When I first started going to networking events, all I wanted to do was fit in. I felt so uncomfortable walking into a room full of “business professionals.” I thought the smart blazer, fresh manicure, and perfectly styled hair would give me that sense of belonging, but all it did was make me feel even less like myself. I left each one feeling drained and letting out a breath I didn’t know I’d been holding. How could I really belong if I’d abandoned myself long before stepping into those rooms?
I realized I had two choices in front of me: stop attending the events or start showing up as myself. The second was my preferred option, but I wasn’t convinced it was possible. I needed to test it, beginning in little ways. The nails were the first to go. Not one person made mention of it. Next was the blazer. It must have weighed a hundred pounds for how much freer I was without it.
Then I revealed a truth about myself I had been desperately hoping to keep hidden.
In an attempt at polite conversation, a kind woman seated next to me asked the question I dreaded most. “So what’s your alma mater?” Unbeknownst to her, she had just given me the most difficult challenge yet in my attempt to show up as fully myself.
You see, I was a straight A student my entire life. A path to college was clear and I was ready. Until I got there. I wasn’t prepared for such a rapid adjustment and I had no clue what I wanted to do. Imagining all the debt I’d accumulate was the icing on the cake and I dropped out. There is no traditional alma mater for me and so I was faced with a dilemma:
Do I tell this kind woman a small white lie in order to protect a false image of myself? After all, I technically did go to WMU, but only for one semester.
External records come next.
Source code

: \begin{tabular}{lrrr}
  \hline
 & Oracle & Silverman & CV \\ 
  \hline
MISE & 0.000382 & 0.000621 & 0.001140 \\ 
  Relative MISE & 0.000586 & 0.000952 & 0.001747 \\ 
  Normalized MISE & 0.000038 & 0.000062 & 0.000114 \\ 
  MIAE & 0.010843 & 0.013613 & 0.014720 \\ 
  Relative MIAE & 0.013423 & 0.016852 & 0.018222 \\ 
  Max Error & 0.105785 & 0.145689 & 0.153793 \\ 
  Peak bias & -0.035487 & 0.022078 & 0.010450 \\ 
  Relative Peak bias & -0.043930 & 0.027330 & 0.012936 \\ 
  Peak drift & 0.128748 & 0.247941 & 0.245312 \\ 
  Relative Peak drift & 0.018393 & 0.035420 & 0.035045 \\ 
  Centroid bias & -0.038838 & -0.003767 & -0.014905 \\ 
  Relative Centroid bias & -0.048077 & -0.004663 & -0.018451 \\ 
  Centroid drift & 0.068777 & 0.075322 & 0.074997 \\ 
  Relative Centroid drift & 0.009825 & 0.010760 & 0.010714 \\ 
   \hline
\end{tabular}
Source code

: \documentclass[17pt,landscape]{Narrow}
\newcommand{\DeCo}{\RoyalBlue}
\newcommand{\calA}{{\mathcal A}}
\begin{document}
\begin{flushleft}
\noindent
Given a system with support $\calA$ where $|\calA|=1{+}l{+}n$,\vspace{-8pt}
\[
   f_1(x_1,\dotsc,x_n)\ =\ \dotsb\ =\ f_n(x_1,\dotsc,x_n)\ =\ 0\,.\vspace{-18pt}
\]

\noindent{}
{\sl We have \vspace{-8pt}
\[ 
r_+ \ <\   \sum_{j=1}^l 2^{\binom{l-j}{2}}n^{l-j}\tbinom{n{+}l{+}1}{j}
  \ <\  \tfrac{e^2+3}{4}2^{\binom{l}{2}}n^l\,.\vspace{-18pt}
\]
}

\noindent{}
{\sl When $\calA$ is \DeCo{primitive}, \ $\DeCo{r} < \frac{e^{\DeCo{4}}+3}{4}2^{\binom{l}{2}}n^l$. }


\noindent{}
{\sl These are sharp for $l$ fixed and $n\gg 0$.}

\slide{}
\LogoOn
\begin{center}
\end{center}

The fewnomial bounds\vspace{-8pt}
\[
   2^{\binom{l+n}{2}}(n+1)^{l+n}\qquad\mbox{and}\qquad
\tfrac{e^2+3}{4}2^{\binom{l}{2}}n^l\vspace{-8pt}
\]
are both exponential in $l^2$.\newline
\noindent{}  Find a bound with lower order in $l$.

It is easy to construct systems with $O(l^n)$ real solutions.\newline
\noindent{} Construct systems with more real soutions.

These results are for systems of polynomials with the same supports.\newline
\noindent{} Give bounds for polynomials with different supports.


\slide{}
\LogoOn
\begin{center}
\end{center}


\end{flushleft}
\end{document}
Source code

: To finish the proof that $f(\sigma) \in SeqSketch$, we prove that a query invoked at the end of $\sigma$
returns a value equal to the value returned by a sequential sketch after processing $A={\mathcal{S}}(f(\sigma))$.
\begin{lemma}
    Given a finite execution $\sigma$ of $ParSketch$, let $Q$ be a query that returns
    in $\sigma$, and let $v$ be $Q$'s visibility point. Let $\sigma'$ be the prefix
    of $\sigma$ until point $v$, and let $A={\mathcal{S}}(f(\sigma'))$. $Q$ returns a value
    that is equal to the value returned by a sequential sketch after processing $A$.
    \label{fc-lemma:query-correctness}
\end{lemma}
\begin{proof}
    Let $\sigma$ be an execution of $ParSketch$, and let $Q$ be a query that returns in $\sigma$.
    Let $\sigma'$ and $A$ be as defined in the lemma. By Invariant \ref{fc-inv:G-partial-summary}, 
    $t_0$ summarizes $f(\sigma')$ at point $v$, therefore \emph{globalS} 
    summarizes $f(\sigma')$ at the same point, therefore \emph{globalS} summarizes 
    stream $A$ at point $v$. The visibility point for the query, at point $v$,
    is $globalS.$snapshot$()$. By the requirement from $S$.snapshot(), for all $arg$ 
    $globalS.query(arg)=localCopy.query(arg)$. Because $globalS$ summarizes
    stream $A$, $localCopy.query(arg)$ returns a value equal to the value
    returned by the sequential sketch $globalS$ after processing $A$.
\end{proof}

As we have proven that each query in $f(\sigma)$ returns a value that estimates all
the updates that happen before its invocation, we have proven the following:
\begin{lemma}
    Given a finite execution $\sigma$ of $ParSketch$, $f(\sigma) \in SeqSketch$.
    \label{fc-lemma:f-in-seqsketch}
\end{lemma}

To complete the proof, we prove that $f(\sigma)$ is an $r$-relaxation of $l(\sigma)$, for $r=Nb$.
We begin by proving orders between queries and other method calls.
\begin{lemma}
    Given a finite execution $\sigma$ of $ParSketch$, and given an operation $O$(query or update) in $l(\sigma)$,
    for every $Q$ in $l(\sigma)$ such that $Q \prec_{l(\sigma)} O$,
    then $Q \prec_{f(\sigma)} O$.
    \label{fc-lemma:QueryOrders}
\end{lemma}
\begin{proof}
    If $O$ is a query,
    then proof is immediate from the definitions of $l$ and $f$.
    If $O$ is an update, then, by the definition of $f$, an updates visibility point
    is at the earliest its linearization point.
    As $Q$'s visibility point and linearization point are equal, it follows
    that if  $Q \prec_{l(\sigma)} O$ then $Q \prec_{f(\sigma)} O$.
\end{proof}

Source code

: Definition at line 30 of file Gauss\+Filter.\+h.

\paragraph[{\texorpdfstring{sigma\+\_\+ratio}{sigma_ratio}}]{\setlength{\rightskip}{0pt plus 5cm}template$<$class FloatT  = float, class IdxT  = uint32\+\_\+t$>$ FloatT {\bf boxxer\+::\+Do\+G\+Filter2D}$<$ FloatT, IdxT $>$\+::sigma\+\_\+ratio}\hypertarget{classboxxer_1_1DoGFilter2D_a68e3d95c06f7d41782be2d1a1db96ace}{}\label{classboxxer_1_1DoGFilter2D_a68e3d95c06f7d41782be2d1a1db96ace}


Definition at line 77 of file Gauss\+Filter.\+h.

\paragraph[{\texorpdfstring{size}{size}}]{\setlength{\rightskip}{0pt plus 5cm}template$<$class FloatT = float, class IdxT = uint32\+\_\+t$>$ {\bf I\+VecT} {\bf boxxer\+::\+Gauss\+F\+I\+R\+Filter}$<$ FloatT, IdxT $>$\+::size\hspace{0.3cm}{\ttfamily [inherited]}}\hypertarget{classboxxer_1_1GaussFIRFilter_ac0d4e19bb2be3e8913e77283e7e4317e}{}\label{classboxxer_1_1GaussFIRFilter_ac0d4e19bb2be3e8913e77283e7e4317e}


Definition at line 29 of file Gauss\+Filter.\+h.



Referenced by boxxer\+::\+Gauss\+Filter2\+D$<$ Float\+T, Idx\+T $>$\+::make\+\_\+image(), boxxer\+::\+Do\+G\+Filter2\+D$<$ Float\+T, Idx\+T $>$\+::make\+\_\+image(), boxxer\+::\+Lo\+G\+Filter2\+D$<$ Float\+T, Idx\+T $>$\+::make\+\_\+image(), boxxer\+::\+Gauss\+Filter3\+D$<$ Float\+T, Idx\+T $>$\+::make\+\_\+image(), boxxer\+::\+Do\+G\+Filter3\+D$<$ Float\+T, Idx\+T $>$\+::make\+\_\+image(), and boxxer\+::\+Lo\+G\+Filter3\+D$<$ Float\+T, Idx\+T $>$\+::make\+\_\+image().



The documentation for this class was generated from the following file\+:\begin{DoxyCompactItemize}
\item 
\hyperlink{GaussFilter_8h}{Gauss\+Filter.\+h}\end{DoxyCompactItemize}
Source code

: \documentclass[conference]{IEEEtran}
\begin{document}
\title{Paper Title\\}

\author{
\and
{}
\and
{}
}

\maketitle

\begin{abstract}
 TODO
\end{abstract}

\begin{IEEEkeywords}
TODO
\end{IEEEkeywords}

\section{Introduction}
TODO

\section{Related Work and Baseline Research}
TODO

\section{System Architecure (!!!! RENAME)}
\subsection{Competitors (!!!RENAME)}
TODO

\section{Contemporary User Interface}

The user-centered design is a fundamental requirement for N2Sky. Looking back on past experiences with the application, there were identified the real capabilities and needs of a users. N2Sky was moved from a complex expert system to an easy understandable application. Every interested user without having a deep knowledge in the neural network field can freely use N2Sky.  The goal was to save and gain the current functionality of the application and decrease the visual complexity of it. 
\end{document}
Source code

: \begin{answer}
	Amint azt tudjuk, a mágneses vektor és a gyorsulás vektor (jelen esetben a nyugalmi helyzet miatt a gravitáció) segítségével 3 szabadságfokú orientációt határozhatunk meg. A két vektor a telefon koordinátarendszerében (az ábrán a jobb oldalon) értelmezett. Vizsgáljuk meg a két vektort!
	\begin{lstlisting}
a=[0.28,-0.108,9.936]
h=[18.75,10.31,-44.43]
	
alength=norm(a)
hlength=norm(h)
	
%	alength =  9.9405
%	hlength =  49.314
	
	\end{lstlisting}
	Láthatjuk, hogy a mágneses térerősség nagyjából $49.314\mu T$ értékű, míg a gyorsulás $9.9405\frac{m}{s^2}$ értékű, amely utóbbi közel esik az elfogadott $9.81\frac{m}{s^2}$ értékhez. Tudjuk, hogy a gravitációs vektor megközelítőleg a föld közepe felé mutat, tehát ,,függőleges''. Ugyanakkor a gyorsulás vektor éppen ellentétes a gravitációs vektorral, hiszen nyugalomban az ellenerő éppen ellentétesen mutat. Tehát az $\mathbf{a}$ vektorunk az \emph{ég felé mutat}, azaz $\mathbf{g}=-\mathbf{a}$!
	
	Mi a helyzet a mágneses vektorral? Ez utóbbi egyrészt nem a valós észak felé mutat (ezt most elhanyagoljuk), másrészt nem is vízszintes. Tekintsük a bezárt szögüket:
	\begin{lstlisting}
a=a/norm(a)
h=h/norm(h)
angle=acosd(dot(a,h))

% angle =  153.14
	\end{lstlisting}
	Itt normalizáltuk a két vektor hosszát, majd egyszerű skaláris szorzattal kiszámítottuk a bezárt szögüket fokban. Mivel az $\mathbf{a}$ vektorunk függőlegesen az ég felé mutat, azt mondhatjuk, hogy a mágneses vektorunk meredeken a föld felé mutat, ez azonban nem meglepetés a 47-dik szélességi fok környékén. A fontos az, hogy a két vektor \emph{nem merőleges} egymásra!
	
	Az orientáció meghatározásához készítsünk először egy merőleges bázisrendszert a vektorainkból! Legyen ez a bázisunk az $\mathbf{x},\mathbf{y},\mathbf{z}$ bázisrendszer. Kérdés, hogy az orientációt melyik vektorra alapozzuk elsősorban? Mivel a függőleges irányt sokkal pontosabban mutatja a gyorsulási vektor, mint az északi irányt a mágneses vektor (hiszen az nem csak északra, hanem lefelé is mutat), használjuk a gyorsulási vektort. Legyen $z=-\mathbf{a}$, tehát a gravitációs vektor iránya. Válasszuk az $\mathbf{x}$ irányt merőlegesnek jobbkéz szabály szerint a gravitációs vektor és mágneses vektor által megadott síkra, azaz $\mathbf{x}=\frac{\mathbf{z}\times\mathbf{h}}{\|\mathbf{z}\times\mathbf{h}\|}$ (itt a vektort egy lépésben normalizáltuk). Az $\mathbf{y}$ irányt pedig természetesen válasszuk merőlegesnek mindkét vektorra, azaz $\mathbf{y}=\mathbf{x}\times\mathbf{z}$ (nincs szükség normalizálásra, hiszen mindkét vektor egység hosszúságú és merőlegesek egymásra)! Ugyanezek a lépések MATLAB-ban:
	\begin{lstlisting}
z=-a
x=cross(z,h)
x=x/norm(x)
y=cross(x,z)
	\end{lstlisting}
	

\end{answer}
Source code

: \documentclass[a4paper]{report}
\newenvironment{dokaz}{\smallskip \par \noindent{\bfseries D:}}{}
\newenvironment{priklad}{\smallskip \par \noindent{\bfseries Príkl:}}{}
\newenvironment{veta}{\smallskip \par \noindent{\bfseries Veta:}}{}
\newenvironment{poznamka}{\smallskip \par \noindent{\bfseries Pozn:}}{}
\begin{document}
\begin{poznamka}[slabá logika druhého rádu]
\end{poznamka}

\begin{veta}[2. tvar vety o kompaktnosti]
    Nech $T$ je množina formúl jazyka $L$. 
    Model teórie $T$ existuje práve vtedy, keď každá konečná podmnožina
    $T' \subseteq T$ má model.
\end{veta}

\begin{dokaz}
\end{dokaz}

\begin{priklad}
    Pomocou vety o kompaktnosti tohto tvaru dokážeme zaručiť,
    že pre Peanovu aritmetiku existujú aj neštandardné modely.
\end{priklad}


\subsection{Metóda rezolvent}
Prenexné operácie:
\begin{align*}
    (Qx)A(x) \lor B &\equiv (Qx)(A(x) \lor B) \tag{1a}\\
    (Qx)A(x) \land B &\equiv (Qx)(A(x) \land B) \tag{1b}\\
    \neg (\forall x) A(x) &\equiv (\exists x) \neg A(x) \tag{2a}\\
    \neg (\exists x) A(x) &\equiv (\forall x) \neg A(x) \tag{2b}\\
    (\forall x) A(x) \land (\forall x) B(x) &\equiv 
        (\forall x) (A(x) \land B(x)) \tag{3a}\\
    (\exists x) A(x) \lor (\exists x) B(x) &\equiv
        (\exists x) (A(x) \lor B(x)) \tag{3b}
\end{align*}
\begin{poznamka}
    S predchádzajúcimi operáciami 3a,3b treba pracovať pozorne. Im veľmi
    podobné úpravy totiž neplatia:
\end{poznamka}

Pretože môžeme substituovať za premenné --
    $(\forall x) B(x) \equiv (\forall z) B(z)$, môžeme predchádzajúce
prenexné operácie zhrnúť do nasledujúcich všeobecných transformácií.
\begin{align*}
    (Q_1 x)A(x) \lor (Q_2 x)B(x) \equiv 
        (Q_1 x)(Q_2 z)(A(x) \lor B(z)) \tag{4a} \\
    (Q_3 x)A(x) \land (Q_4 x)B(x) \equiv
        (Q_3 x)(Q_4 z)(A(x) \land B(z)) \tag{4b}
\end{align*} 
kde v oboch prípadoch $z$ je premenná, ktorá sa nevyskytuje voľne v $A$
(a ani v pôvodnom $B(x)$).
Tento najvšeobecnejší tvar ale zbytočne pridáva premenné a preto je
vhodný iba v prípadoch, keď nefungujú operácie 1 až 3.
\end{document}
I have no degree with my name on it.
Or do I step a little bit more into myself and own my story?
I took a breath and chose the latter, “I actually didn’t go to college.”
To my surprise, she didn’t look at me in horror and promptly move far away from me. In fact she did the opposite, smiling and asking more questions about my journey. That one small risk to be more myself led to a deeper, richer conversation than I’d had all year. We went far beyond the surface level business chit chat to her sharing about her children and her hopes for them. I left that conversation feeling lighter and more committed to being myself.
The more barriers I cast aside with each new interaction, the more I was able to actually connect with the person across from me. People shared their passions with me, their fears, and how the day was actually going. We’ve developed relationships that go far beyond two suits talking at each other. There’s genuine care for each other as human beings. That is the basis of a real community making progress together.
The challenge to continually be and show up as myself remains as I learn and grow. Each day and experience presents me with the dilemma: do I conform to the mold or do I chart my own path? Each time it gets a bit easier to choose to be me because I know that more freedom awaits on the other side. Freedom that’s not just for me, but for everyone else too. And that is a risk I’m willing to take every single time.